2.5 Identification of differentially expressed genes and pathways
To quantify expression we ran the “align_and_estimate_abundance.pl” script in Trinity v.2.5.1 (Grabherr et al., 2011) software incorporating the RSEM program (Li & Dwey, 2011). Gene-level quantification estimates produced by RSEM were imported into R/Bioconductor with the tximport package. The tximport package produces count matrices from gene-level quantification files with effective gene length taken into account (Soneson, Love, & Robinson, 2016). To detect differential gene expression, we passed the estimated count matrices from tximport to DESeq2 (Love, Huber, & Anders, 2014) and analyzed the two species separately. To build the model for the differential expression analysis we removed low count genes (<10) and genes that were not present in at least 2 replicates. To examine intra-species temperature specific expression pattern in B. calyciflorus s.s., we performed pairwise contrasts within the model in the following combinations: 20 vs.26 oC (control vs. mild heat), 20 vs. 32oC (control vs. high heat), and 26 vs.32 oC (mild vs. high heat) (Figure 1). ForB. fernandoi similarly we performed pairwise comparisons in the following combinations: 20 vs. 23 oC (controlvs. mild heat), 20 vs. 26 oC (controlvs. high heat), and 23 vs. 26 oC (mildvs. high heat) (Figure 1). We used a false discovery rate (FDR) threshold of 0.05 to correct for multiple testing. All differentially expressed genes (DEGs) were annotated against the NCBI non-redundant (nr ) database using blastx (e-value cutoff 1e-10). We assessed overall temperature-dependent patterns of expression by plotting a two-dimensional principal component analysis (PCA) of log-transformed counts for each species separately.
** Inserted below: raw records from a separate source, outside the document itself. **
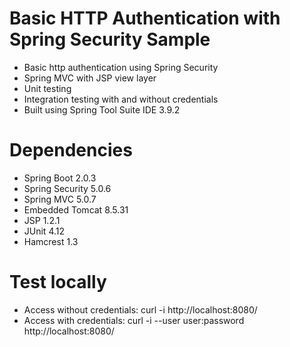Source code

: # Basic HTTP Authentication with Spring Security Sample

- Basic http authentication using Spring Security
- Spring MVC with JSP view layer
- Unit testing
- Integration testing with and without credentials
- Built using Spring Tool Suite IDE 3.9.2

# Dependencies

- Spring Boot 2.0.3
- Spring Security 5.0.6
- Spring MVC 5.0.7
- Embedded Tomcat 8.5.31
- JSP 1.2.1
- JUnit 4.12
- Hamcrest 1.3

# Test locally

- Access without credentials: curl -i http://localhost:8080/
- Access with credentials: curl -i --user user:password http://localhost:8080/
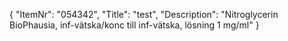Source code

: {
  "ItemNr": "054342",
  "Title": "test",
  "Description": "Nitroglycerin BioPhausia, inf-vätska/konc till inf-vätska, lösning 1 mg/ml"
}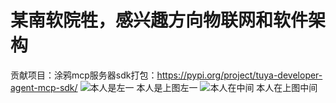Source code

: # 某南软院牲，感兴趣方向物联网和软件架构
贡献项目：涂鸦mcp服务器sdk打包：https://pypi.org/project/tuya-developer-agent-mcp-sdk/
![本人是左一](https://github.com/user-attachments/assets/6fe694c4-ed42-4c10-a8b4-b97eaea330b1)
本人是上图左一
![本人在中间](https://github.com/user-attachments/assets/5156408b-c47b-4a08-afeb-c571a0a099b0)
本人在上图中间

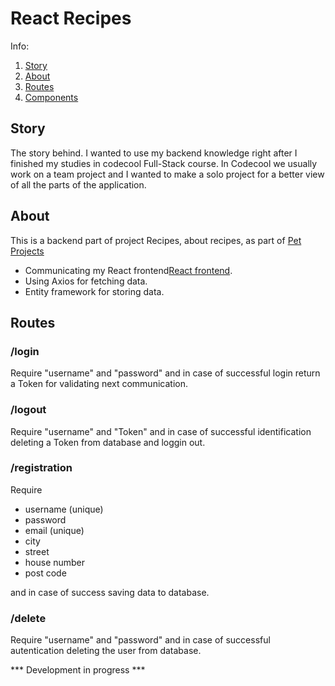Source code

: # React Recipes

Info:
1. [Story](#story)
2. [About](#about)
3. [Routes](#routes)
4. [Components](#Components)



## Story
The story behind. I wanted to use my backend knowledge right after I finished my studies in codecool Full-Stack course. In Codecool we usually work on a team project and I wanted to make a solo project for a better view of all the parts of the application.

## About
This is a backend part of project Recipes, about recipes, as part of [Pet Projects](https://github.com/mateszathmari/PetProjects)<br> 

* Communicating my React frontend[React frontend](https://github.com/mateszathmari/PetProjects/tree/master/recipes).
* Using Axios for fetching data.
* Entity framework for storing data.


## Routes

### /login

Require "username" and "password" and in case of successful login return a Token for validating next communication.

### /logout

Require "username" and "Token" and in case of successful identification deleting a Token from database and loggin out.


### /registration

Require
* username (unique)
* password
* email 	(unique)
* city
* street
* house number
* post code

and in case of success saving data to database.

### /delete

Require "username" and "password" and in case of successful autentication deleting the user from database.

*** Development in progress ***
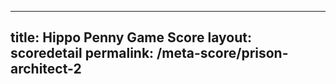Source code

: ---
        
title: Hippo Penny Game Score
layout: scoredetail
permalink: /meta-score/prison-architect-2
---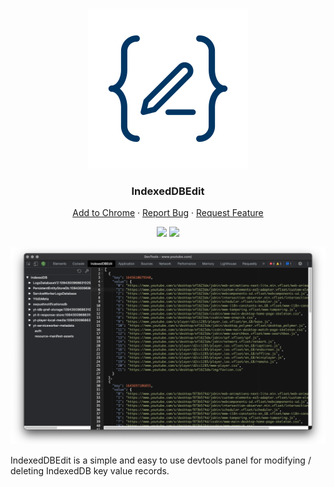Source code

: <!-- PROJECT LOGO -->
<br />
<p align="center">
  <a href="https://github.com/darx/IndexedDBEdit">
    <img src="public/assets/indexeddb-edit-icon-md.png" alt="Logo" width="256" height="256">
  </a>

  <h3 align="center">IndexedDBEdit</h3>

  <p align="center">
    <a href="https://chrome.google.com/webstore/detail/indexeddbedit/npjecebdjnmlolggnoajngnlodhgpfac">Add to Chrome</a>
    ·
    <a href="https://github.com/darx/IndexedDBEdit/issues">Report Bug</a>
    ·
    <a href="https://github.com/darx/IndexedDBEdit/issues">Request Feature</a>
  </p>

  <p align="center">
   <img src="https://img.shields.io/badge/javascript-%23f7df1e.svg?style=for-the-badge&logo=javascript&logoColor=white">
   <img src="https://img.shields.io/badge/svelte-%23ff3e00.svg?style=for-the-badge&logo=svelte&logoColor=white">
  </p>
</p>

![IndexedDBEdit](public/assets/indexeddb-edit-screenshot-md.png 'IndexedDBEdit')

IndexedDBEdit is a simple and easy to use devtools panel for modifying / deleting IndexedDB key value records.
We further categorized differential expression at the gene-pathway level using the online Kyoto Encyclopedia of Genes and Genomes (KEGG) automatic server for KEGG pathway analysis (Moriya, Itoh, Okuda, Yoshizawa, & Kanehisa, 2007), which clusters genes based on their association in biochemical pathways. To estimate whole KEGG pathway expression, genes belonging to the same KEGG pathway were clustered together and a differential pathway expression analysis was performed. Pathways were considered differentially expressed at a false discovery rate (FDR) below 0.05. Analyses and visualization was performed using the “gage” (Luo et al., 2009), “clusterProfiler” (Yu, Wang, Han, & He, 2012), “pathview” (Luo, Weijun, Brouwer, & Cory, 2013), and “ggplot2” (Wickham, 2016) R packages (R Core Team).
To capture similar or contrasting patterns of expression between the two species, orthologous genes were identified using Orthofinder (Emms & Kelly, 2015). From this, we compared expression of orthologous genes between B. fernandoi and B. calyciflorous usingClust (Abu-Jamous & Kelly, 2018). In Clust, gene clusters (groups) are identified that are consistently co-expressed (well-correlated) in both shared and contrasting patterns between species. Within this, we chose patterns that were biologically meaningful for further analysis. These groups/clusters were checked for functional enrichment in any KEGG pathways, using a Fisher Exact Test and correcting for false positives (FDR=0.05).